MCRVQ utilizes a parallel and serial hybrid quantization scheme that enforces channel masking in the initial quantization stages. This setup distributes audio information uniformly, reducing dependency on initial codec layers and streamlining downstream tasks like speech synthesis. The architecture additionally comprises improved Fourier transform capabilities, robust discriminator designs, and a data-driven approach through extensive datasets covering 50,000 hours.

Experimental Results

Evaluation Metrics

Performance evaluations were conducted using standard datasets like LibriTTS and LJSpeech. Key metrics included UTMOS, PESQ, STOI, and speaker similarity, providing a comprehensive understanding of audio quality and codec model efficacy. Lower bitrates with minimal channel numbers were targeted to reflect practical deployment scenarios.

The empirical results underscore Language-Codec's superiority. Across both LibriTTS and LJSpeech datasets, Language-Codec outperforms baseline models such as Encodec and Vocos in UTMOS, PESQ, and STOI metrics. Especially in challenging noisy environments (LibriTTS Test-Other), Language-Codec maintains robust audio reconstructive fidelity, a testament to its generalization prowess.

Downstream Applications

For zero-shot text-to-speech (TTS) models, both VALL-E and MobileSpeech benefitted from Language-Codec's representations, evidenced by enhanced speaker similarity and reduced word error rates (WER).
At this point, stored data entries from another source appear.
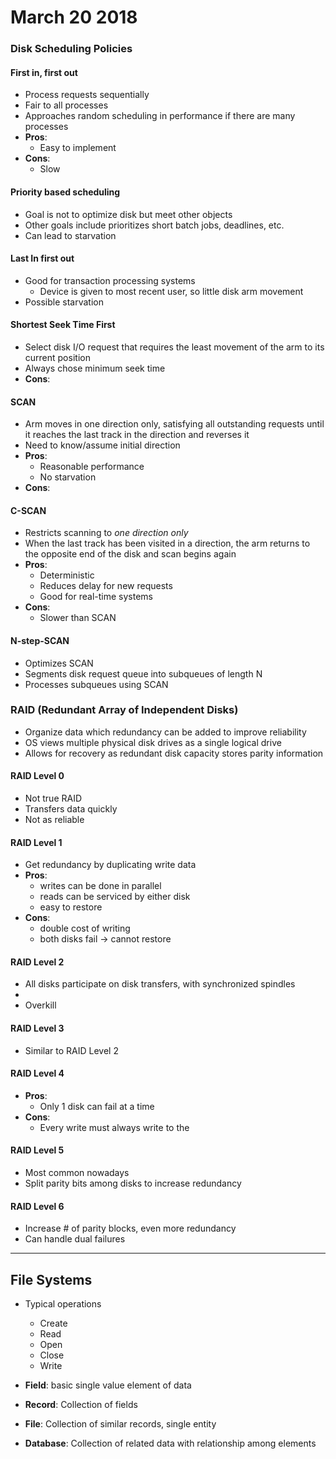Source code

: # March 20 2018

### Disk Scheduling Policies
#### First in, first out
- Process requests sequentially
- Fair to all processes
- Approaches random scheduling in performance if there are many processes
- **Pros**:
    - Easy to implement
- **Cons**:
    - Slow

#### Priority based scheduling
- Goal is not to optimize disk but meet other objects
- Other goals include prioritizes short batch jobs, deadlines, etc.
- Can lead to starvation

#### Last In first out
- Good for transaction processing systems
    - Device is given to most recent user, so little disk arm movement
- Possible starvation

#### Shortest Seek Time First
- Select disk I/O request that requires the least movement of the arm to its current position
- Always chose minimum seek time
- **Cons**: 


#### SCAN
- Arm moves in one direction only, satisfying all outstanding requests until it reaches the last track in the direction and reverses it
- Need to know/assume initial direction
- **Pros**:
    - Reasonable performance
    - No starvation
- **Cons**:


#### C-SCAN
- Restricts scanning to *one direction only*
- When the last track has been visited in a direction, the arm returns to the opposite end of the disk and scan begins again
- **Pros**:
    - Deterministic
    - Reduces delay for new requests
    - Good for real-time systems
- **Cons**:
    - Slower than SCAN

#### N-step-SCAN
- Optimizes SCAN
- Segments disk request queue into subqueues of length N
- Processes subqueues using SCAN


### RAID (Redundant Array of Independent Disks)
- Organize data which redundancy can be added to improve reliability
- OS views multiple physical disk drives as a single logical drive 
- Allows for recovery as redundant disk capacity stores parity information

#### RAID Level 0
- Not true RAID
- Transfers data quickly
- Not as reliable

#### RAID Level 1
- Get redundancy by duplicating write data
- **Pros**:
    - writes can be done in parallel
    - reads can be serviced by either disk
    - easy to restore
- **Cons**:
    - double cost of writing
    - both disks fail -> cannot restore

#### RAID Level 2
- All disks participate on disk transfers, with synchronized spindles
- 
- Overkill

#### RAID Level 3
- Similar to RAID Level 2 

#### RAID Level 4
- **Pros**:
    - Only 1 disk can fail at a time
- **Cons**:
    - Every write must always write to the
    
#### RAID Level 5
- Most common nowadays
- Split parity bits among disks to increase redundancy


#### RAID Level 6
- Increase # of parity blocks, even more redundancy
- Can handle dual failures

---

## File Systems
- Typical operations
    - Create
    - Read
    - Open
    - Close
    - Write


- **Field**: basic single value element of data
- **Record**: Collection of fields
- **File**: Collection of similar records, single entity
- **Database**: Collection of related data with relationship among elements



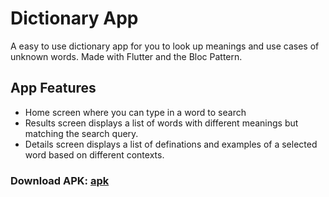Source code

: # Dictionary App

A easy to use dictionary app for you to look up meanings and use cases of unknown words. Made with Flutter and the Bloc Pattern.

## App Features
- Home screen where you can type in a word to search
- Results screen displays a list of words with different meanings but matching the search query.
- Details screen displays a list of definations and examples of a selected word based on different contexts. 


### Download APK: [apk](flutter_dictionary.apk)
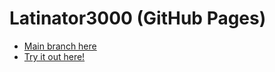 # Latinator3000 (GitHub Pages)
* [Main branch here](https://github.com/yuzhoumo/latinator-3000)
* [Try it out here!](https://yuzhoumo.github.io/latinator-3000/)
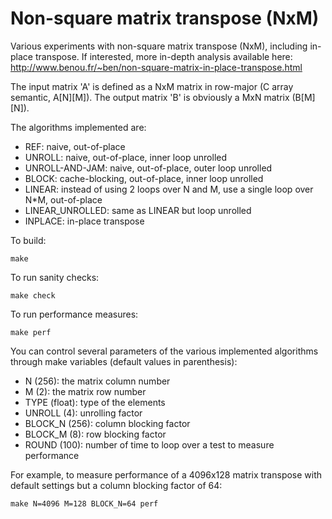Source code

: # Non-square matrix transpose (NxM)

Various experiments with non-square matrix transpose (NxM), including in-place
transpose.
If interested, more in-depth analysis available here: http://www.benou.fr/~ben/non-square-matrix-in-place-transpose.html

The input matrix 'A' is defined as a NxM matrix in row-major (C array semantic,
A[N][M]).
The output matrix 'B' is obviously a MxN matrix (B[M][N]).

The algorithms implemented are:
-	REF: naive, out-of-place
-	UNROLL: naive, out-of-place, inner loop unrolled
-	UNROLL-AND-JAM: naive, out-of-place, outer loop unrolled
-	BLOCK: cache-blocking, out-of-place, inner loop unrolled
-	LINEAR: instead of using 2 loops over N and M, use a single loop over N*M, out-of-place
-	LINEAR_UNROLLED: same as LINEAR but loop unrolled
-	INPLACE: in-place transpose

To build:

	make

To run sanity checks:

	make check

To run performance measures:

	make perf

You can control several parameters of the various implemented algorithms
through make variables (default values in parenthesis):
-	N (256): the matrix column number
-	M (2): the matrix row number
-	TYPE (float): type of the elements
-	UNROLL (4): unrolling factor
-	BLOCK_N (256): column blocking factor
-	BLOCK_M (8): row blocking factor
-	ROUND (100): number of time to loop over a test to measure performance

For example, to measure performance of a 4096x128 matrix transpose with
default settings but a column blocking factor of 64:

	make N=4096 M=128 BLOCK_N=64 perf
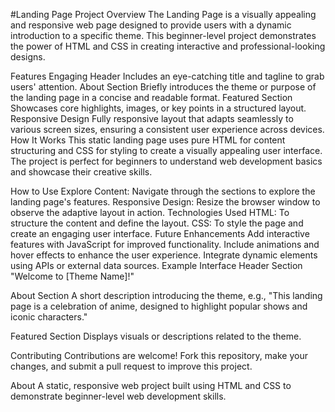 #Landing Page
Project Overview
The Landing Page is a visually appealing and responsive web page designed to provide users with a dynamic introduction to a specific theme. This beginner-level project demonstrates the power of HTML and CSS in creating interactive and professional-looking designs.

Features
Engaging Header
Includes an eye-catching title and tagline to grab users' attention.
About Section
Briefly introduces the theme or purpose of the landing page in a concise and readable format.
Featured Section
Showcases core highlights, images, or key points in a structured layout.
Responsive Design
Fully responsive layout that adapts seamlessly to various screen sizes, ensuring a consistent user experience across devices.
How It Works
This static landing page uses pure HTML for content structuring and CSS for styling to create a visually appealing user interface. The project is perfect for beginners to understand web development basics and showcase their creative skills.

How to Use
Explore Content: Navigate through the sections to explore the landing page's features.
Responsive Design: Resize the browser window to observe the adaptive layout in action.
Technologies Used
HTML: To structure the content and define the layout.
CSS: To style the page and create an engaging user interface.
Future Enhancements
Add interactive features with JavaScript for improved functionality.
Include animations and hover effects to enhance the user experience.
Integrate dynamic elements using APIs or external data sources.
Example Interface
Header Section
"Welcome to [Theme Name]!"

About Section
A short description introducing the theme, e.g., "This landing page is a celebration of anime, designed to highlight popular shows and iconic characters."

Featured Section
Displays visuals or descriptions related to the theme.

Contributing
Contributions are welcome! Fork this repository, make your changes, and submit a pull request to improve this project.

About
A static, responsive web project built using HTML and CSS to demonstrate beginner-level web development skills.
Particularly, MobileSpeech models demonstrated superior MOS-Q and MOS-S scores, affirming the codec's adaptability to different TTS architectures.

Future Directions and Implications

The successful integration of the MCRVQ mechanism showcases a viable pathway for bridging the informational chasm between discrete codecs and speech models. Future work could explore adaptive codebook resizing and multi-scale quantization to further refine codec efficacy in dynamically varying linguistic contexts.

The practical implications are significant, as Language-Codec provides a robust, scalable solution for high-quality speech generation and comprehension tasks, potentially elevating the standards for interactive voice systems and media communications.

Conclusion

Language-Codec marks a significant milestone in discrete codec development. By addressing core issues of codec-channel information distribution and leveraging comprehensive training datasets, it sets a new benchmark in speech and audio processing. As low-rate, high-quality codecs become pivotal in multimedia applications, Language-Codec's foundational insights will inform future advancements in AI-driven audio synthesis.